[Records drawn from a dataset]
::::

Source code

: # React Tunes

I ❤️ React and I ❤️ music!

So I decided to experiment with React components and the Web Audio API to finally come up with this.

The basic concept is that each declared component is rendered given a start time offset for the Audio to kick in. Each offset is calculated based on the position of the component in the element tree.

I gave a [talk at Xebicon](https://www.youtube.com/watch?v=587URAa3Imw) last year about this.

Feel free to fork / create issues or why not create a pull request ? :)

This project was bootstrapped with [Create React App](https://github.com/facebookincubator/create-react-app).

::::

EXERCISE AIM: Keeping every character as it is, restate the lines above that run from the line with "So I decided" through the line with "The basic concept", both included, and nothing else.

TASK RESPONSE:
So I decided to experiment with React components and the Web Audio API to finally come up with this.

The basic concept is that each declared component is rendered given a start time offset for the Audio to kick in. Each offset is calculated based on the position of the component in the element tree.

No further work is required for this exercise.